Extracted records:

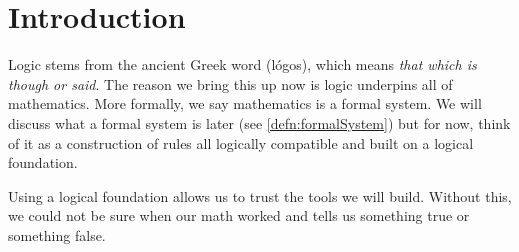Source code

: \section{Introduction}

Logic stems from the ancient Greek word  (l\'{o}gos), which means \emph{that which is though or said}.
The reason we bring this up now is logic underpins all of mathematics.
More formally, we say mathematics is a formal system.
We will discuss what a formal system is later (see \ref{defn:formalSystem}) but for now, think of it as a construction of rules all logically compatible and built on a logical foundation.

Using a logical foundation allows us to trust the tools we will build.
Without this, we could not be sure when our math worked and tells us something true or something false.









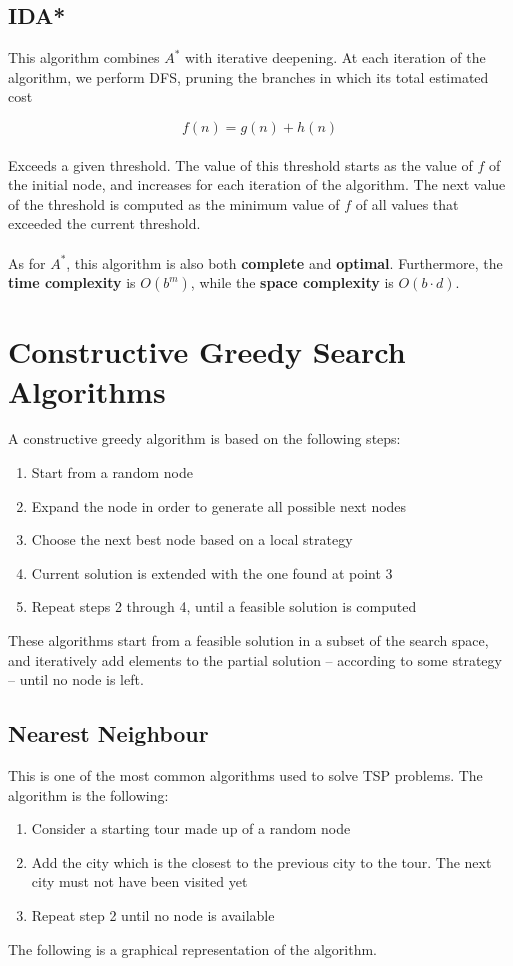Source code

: \documentclass{article}
\begin{document}
\subsection{IDA*}
This algorithm combines $A^*$ with iterative deepening. At each iteration of the algorithm, we perform DFS, pruning the branches in which its total estimated cost

\[ f(n) = g(n) + h(n) \] \\
Exceeds a given threshold. The value of this threshold starts as the value of $f$ of the initial node, and increases for each iteration of the algorithm. The next value of the threshold is computed as the minimum value of $f$ of all values that exceeded the current threshold. \\ \\
As for $A^*$, this algorithm is also both \textbf{complete} and \textbf{optimal}. Furthermore, the \textbf{time complexity} is $O(b^m)$, while the \textbf{space complexity} is $O(b \cdot d)$.

\section{Constructive Greedy Search Algorithms}
A constructive greedy algorithm is based on the following steps:

\begin{enumerate}
	\item Start from a random node
	\item Expand the node in order to generate all possible next nodes
	\item Choose the next best node based on a local strategy
	\item Current solution is extended with the one found at point 3
	\item Repeat steps 2 through 4, until a feasible solution is computed
\end{enumerate}
These algorithms start from a feasible solution in a subset of the search space, and iteratively add elements to the partial solution -- according to some strategy -- until no node is left.

\subsection{Nearest Neighbour}
This is one of the most common algorithms used to solve TSP problems. The algorithm is the following:

\begin{enumerate}
	\item Consider a starting tour made up of a random node
	\item Add the city which is the closest to the previous city to the tour. The next city must not have been visited yet
	\item Repeat step 2 until no node is available
\end{enumerate}
The following is a graphical representation of the algorithm.\\
\end{document}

Problem to solve: Each line from the beginning of the entries up to and including the one containing "been visited yet" must be restated exactly. Pictures are to be left out.

Response:
Source code

: \section{Introduction}

Logic stems from the ancient Greek word  (l\'{o}gos), which means \emph{that which is though or said}.
The reason we bring this up now is logic underpins all of mathematics.
More formally, we say mathematics is a formal system.
We will discuss what a formal system is later (see \ref{defn:formalSystem}) but for now, think of it as a construction of rules all logically compatible and built on a logical foundation.

Using a logical foundation allows us to trust the tools we will build.
Without this, we could not be sure when our math worked and tells us something true or something false.









Source code

: \documentclass{article}
\begin{document}
\subsection{IDA*}
This algorithm combines $A^*$ with iterative deepening. At each iteration of the algorithm, we perform DFS, pruning the branches in which its total estimated cost

\[ f(n) = g(n) + h(n) \] \\
Exceeds a given threshold. The value of this threshold starts as the value of $f$ of the initial node, and increases for each iteration of the algorithm. The next value of the threshold is computed as the minimum value of $f$ of all values that exceeded the current threshold. \\ \\
As for $A^*$, this algorithm is also both \textbf{complete} and \textbf{optimal}. Furthermore, the \textbf{time complexity} is $O(b^m)$, while the \textbf{space complexity} is $O(b \cdot d)$.

\section{Constructive Greedy Search Algorithms}
A constructive greedy algorithm is based on the following steps:

\begin{enumerate}
	\item Start from a random node
	\item Expand the node in order to generate all possible next nodes
	\item Choose the next best node based on a local strategy
	\item Current solution is extended with the one found at point 3
	\item Repeat steps 2 through 4, until a feasible solution is computed
\end{enumerate}
These algorithms start from a feasible solution in a subset of the search space, and iteratively add elements to the partial solution -- according to some strategy -- until no node is left.

\subsection{Nearest Neighbour}
This is one of the most common algorithms used to solve TSP problems. The algorithm is the following:

\begin{enumerate}
	\item Consider a starting tour made up of a random node
	\item Add the city which is the closest to the previous city to the tour. The next city must not have been visited yet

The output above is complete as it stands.